仮想現実が氾濫するこの時代、何が本物で何が偽物か、という尺度が曖昧になりました。それどころか「偽物」が「本物」を凌駕してしまう時代です。

モナ・リザ」の顔はどこにでも溢れ、本物を観たことがない人でもだれでも知っています。むしろそういった人たちには、コピーされた「モナ・リザ」のほうが、「本物」よりよっぽど「リアリティー」を感じられているのではないでしょうか。本物がうそ臭く、偽物がリアルになるというこの逆説。こういった視点自体を日常から考察しています。


例えば何気なくインクなどで描いたドローイングでも、描いた痕跡の輪郭をペンで囲うだけで手描きなのにコンピューターで描いたようにみえる。また、前述の「境界のエロティシズム」を追及した写真作品も、実際は身の回りにある日常的な素材(例えば果物など)を暗いところで光をあてて接写したに過ぎないものなのに、コンピューターグラフィックスにもみえてしまいかねない。しかし、これらのドローイングも、写真も、デジタル処理は一切していないわけです。でも、そうみえるようなテイストの作品をあえて創って、本物だか偽物だか解からない、その<境界>を攪乱するような作品を提示してみています。


こうした観点でさらに発展させ、「鏡」や「水」、「映りこみ」というキーワードで創った写真作品群、また、既成の「地図」を使用して、どこからが「印刷物」でどこからが「作品」だか解からないような作品も創りました。

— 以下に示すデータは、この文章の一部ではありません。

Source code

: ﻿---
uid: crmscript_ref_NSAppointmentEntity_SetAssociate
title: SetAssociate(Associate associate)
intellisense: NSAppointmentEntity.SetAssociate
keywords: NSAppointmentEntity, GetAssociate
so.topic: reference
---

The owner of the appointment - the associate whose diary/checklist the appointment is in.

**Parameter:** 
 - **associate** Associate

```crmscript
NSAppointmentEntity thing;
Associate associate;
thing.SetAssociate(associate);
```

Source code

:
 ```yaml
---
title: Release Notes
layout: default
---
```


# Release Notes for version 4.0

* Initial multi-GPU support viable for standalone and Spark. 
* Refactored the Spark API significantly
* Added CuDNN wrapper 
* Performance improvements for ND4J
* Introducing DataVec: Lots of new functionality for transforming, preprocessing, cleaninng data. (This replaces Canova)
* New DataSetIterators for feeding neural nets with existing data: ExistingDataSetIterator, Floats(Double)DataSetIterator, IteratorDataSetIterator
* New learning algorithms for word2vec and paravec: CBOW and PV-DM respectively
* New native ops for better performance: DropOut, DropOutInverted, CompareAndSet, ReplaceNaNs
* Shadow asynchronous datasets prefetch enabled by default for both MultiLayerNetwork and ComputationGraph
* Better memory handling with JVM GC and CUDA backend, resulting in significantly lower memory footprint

コンピューターグラフィックスの「ような」質感の写真。
実は銀紙の反射とインクのイリュージョン。
「異境世界」印画紙・フォトアクリル加工/2005



実際の地面より、水溜りに写る電信柱にピントが合っている。
「五色台に境界」(部分)地図にドローイング/2005




地図の上に描いた本物の地図みたいな緑色のシミ。